• _DATA FOR REVIEW_:
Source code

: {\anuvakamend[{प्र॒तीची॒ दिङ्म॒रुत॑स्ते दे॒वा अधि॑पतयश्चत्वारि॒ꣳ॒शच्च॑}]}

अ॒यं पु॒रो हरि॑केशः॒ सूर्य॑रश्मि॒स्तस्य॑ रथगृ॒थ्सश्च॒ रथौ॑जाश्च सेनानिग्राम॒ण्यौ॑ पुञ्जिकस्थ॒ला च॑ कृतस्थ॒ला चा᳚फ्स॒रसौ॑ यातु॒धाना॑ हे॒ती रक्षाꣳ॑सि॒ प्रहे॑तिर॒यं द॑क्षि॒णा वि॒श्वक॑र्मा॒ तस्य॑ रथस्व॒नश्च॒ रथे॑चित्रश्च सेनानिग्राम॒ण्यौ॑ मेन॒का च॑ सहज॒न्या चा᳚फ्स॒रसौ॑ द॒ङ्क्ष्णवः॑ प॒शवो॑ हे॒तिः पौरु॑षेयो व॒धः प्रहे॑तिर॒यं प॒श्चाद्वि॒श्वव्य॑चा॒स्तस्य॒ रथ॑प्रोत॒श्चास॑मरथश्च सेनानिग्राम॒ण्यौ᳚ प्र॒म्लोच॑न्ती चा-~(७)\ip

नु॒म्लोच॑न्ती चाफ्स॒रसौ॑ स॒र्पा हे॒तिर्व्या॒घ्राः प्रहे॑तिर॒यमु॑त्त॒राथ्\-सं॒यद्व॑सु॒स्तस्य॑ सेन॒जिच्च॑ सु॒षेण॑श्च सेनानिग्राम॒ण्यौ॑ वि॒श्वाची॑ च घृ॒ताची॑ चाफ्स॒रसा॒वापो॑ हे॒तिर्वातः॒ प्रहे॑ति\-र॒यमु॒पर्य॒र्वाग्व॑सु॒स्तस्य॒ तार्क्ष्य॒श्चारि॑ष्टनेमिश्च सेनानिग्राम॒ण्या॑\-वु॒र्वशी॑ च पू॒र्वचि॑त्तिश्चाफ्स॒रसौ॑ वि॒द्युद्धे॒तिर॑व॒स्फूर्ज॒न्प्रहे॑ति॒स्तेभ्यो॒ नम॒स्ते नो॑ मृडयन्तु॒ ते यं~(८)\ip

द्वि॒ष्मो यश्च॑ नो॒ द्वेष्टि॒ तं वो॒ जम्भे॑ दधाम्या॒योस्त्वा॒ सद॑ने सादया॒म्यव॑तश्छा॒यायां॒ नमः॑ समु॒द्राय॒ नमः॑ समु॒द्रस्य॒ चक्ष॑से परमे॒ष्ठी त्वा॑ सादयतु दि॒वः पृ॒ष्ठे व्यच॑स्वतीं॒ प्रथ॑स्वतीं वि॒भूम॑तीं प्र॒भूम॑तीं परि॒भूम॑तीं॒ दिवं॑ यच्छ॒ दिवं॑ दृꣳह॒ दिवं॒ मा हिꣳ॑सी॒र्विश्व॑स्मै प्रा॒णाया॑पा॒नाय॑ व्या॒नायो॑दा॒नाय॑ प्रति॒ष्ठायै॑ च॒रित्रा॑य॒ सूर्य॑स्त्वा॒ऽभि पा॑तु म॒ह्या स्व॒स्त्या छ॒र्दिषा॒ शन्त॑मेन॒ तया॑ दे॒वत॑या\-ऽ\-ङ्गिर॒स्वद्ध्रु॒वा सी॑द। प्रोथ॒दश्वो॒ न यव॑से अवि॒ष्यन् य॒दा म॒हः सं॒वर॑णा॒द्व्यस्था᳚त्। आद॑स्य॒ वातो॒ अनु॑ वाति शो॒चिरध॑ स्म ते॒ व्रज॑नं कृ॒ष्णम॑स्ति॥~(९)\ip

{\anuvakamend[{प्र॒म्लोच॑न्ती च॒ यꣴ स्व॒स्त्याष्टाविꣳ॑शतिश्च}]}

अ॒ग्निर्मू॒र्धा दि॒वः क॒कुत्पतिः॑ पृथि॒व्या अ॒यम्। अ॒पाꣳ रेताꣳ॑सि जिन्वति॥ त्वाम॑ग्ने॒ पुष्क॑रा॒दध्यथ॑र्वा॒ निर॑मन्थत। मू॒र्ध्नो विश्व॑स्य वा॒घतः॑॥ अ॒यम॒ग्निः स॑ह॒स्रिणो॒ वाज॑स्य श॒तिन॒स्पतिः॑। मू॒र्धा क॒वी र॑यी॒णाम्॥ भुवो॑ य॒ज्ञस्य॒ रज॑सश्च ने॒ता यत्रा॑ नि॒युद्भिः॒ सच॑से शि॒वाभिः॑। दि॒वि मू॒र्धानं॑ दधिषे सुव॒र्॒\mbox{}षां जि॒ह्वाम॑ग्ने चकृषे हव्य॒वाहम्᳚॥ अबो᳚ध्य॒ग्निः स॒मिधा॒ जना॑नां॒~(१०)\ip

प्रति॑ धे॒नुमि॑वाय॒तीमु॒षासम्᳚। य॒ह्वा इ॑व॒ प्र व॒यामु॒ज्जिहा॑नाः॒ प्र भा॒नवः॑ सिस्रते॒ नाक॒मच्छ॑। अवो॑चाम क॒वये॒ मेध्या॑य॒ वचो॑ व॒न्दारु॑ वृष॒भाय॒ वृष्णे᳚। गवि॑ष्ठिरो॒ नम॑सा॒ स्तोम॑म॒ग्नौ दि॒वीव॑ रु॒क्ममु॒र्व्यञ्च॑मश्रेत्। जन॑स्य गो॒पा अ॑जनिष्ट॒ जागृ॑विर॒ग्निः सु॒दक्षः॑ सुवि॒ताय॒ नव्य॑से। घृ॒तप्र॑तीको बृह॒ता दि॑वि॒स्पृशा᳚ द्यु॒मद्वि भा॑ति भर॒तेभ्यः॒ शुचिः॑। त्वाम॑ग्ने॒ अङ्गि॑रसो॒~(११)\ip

• _WORK ITEM_: Each line of the material above needs to be quoted exactly, please.

• _SOLVED PROBLEM_:
Source code

: {\anuvakamend[{प्र॒तीची॒ दिङ्म॒रुत॑स्ते दे॒वा अधि॑पतयश्चत्वारि॒ꣳ॒शच्च॑}]}

अ॒यं पु॒रो हरि॑केशः॒ सूर्य॑रश्मि॒स्तस्य॑ रथगृ॒थ्सश्च॒ रथौ॑जाश्च सेनानिग्राम॒ण्यौ॑ पुञ्जिकस्थ॒ला च॑ कृतस्थ॒ला चा᳚फ्स॒रसौ॑ यातु॒धाना॑ हे॒ती रक्षाꣳ॑सि॒ प्रहे॑तिर॒यं द॑क्षि॒णा वि॒श्वक॑र्मा॒ तस्य॑ रथस्व॒नश्च॒ रथे॑चित्रश्च सेनानिग्राम॒ण्यौ॑ मेन॒का च॑ सहज॒न्या चा᳚फ्स॒रसौ॑ द॒ङ्क्ष्णवः॑ प॒शवो॑ हे॒तिः पौरु॑षेयो व॒धः प्रहे॑तिर॒यं प॒श्चाद्वि॒श्वव्य॑चा॒स्तस्य॒ रथ॑प्रोत॒श्चास॑मरथश्च सेनानिग्राम॒ण्यौ᳚ प्र॒म्लोच॑न्ती चा-~(७)\ip

नु॒म्लोच॑न्ती चाफ्स॒रसौ॑ स॒र्पा हे॒तिर्व्या॒घ्राः प्रहे॑तिर॒यमु॑त्त॒राथ्\-सं॒यद्व॑सु॒स्तस्य॑ सेन॒जिच्च॑ सु॒षेण॑श्च सेनानिग्राम॒ण्यौ॑ वि॒श्वाची॑ च घृ॒ताची॑ चाफ्स॒रसा॒वापो॑ हे॒तिर्वातः॒ प्रहे॑ति\-र॒यमु॒पर्य॒र्वाग्व॑सु॒स्तस्य॒ तार्क्ष्य॒श्चारि॑ष्टनेमिश्च सेनानिग्राम॒ण्या॑\-वु॒र्वशी॑ च पू॒र्वचि॑त्तिश्चाफ्स॒रसौ॑ वि॒द्युद्धे॒तिर॑व॒स्फूर्ज॒न्प्रहे॑ति॒स्तेभ्यो॒ नम॒स्ते नो॑ मृडयन्तु॒ ते यं~(८)\ip

द्वि॒ष्मो यश्च॑ नो॒ द्वेष्टि॒ तं वो॒ जम्भे॑ दधाम्या॒योस्त्वा॒ सद॑ने सादया॒म्यव॑तश्छा॒यायां॒ नमः॑ समु॒द्राय॒ नमः॑ समु॒द्रस्य॒ चक्ष॑से परमे॒ष्ठी त्वा॑ सादयतु दि॒वः पृ॒ष्ठे व्यच॑स्वतीं॒ प्रथ॑स्वतीं वि॒भूम॑तीं प्र॒भूम॑तीं परि॒भूम॑तीं॒ दिवं॑ यच्छ॒ दिवं॑ दृꣳह॒ दिवं॒ मा हिꣳ॑सी॒र्विश्व॑स्मै प्रा॒णाया॑पा॒नाय॑ व्या॒नायो॑दा॒नाय॑ प्रति॒ष्ठायै॑ च॒रित्रा॑य॒ सूर्य॑स्त्वा॒ऽभि पा॑तु म॒ह्या स्व॒स्त्या छ॒र्दिषा॒ शन्त॑मेन॒ तया॑ दे॒वत॑या\-ऽ\-ङ्गिर॒स्वद्ध्रु॒वा सी॑द। प्रोथ॒दश्वो॒ न यव॑से अवि॒ष्यन् य॒दा म॒हः सं॒वर॑णा॒द्व्यस्था᳚त्। आद॑स्य॒ वातो॒ अनु॑ वाति शो॒चिरध॑ स्म ते॒ व्रज॑नं कृ॒ष्णम॑स्ति॥~(९)\ip

{\anuvakamend[{प्र॒म्लोच॑न्ती च॒ यꣴ स्व॒स्त्याष्टाविꣳ॑शतिश्च}]}

अ॒ग्निर्मू॒र्धा दि॒वः क॒कुत्पतिः॑ पृथि॒व्या अ॒यम्। अ॒पाꣳ रेताꣳ॑सि जिन्वति॥ त्वाम॑ग्ने॒ पुष्क॑रा॒दध्यथ॑र्वा॒ निर॑मन्थत। मू॒र्ध्नो विश्व॑स्य वा॒घतः॑॥ अ॒यम॒ग्निः स॑ह॒स्रिणो॒ वाज॑स्य श॒तिन॒स्पतिः॑। मू॒र्धा क॒वी र॑यी॒णाम्॥ भुवो॑ य॒ज्ञस्य॒ रज॑सश्च ने॒ता यत्रा॑ नि॒युद्भिः॒ सच॑से शि॒वाभिः॑। दि॒वि मू॒र्धानं॑ दधिषे सुव॒र्॒\mbox{}षां जि॒ह्वाम॑ग्ने चकृषे हव्य॒वाहम्᳚॥ अबो᳚ध्य॒ग्निः स॒मिधा॒ जना॑नां॒~(१०)\ip

प्रति॑ धे॒नुमि॑वाय॒तीमु॒षासम्᳚। य॒ह्वा इ॑व॒ प्र व॒यामु॒ज्जिहा॑नाः॒ प्र भा॒नवः॑ सिस्रते॒ नाक॒मच्छ॑। अवो॑चाम क॒वये॒ मेध्या॑य॒ वचो॑ व॒न्दारु॑ वृष॒भाय॒ वृष्णे᳚। गवि॑ष्ठिरो॒ नम॑सा॒ स्तोम॑म॒ग्नौ दि॒वीव॑ रु॒क्ममु॒र्व्यञ्च॑मश्रेत्। जन॑स्य गो॒पा अ॑जनिष्ट॒ जागृ॑विर॒ग्निः सु॒दक्षः॑ सुवि॒ताय॒ नव्य॑से। घृ॒तप्र॑तीको बृह॒ता दि॑वि॒स्पृशा᳚ द्यु॒मद्वि भा॑ति भर॒तेभ्यः॒ शुचिः॑। त्वाम॑ग्ने॒ अङ्गि॑रसो॒~(११)\ip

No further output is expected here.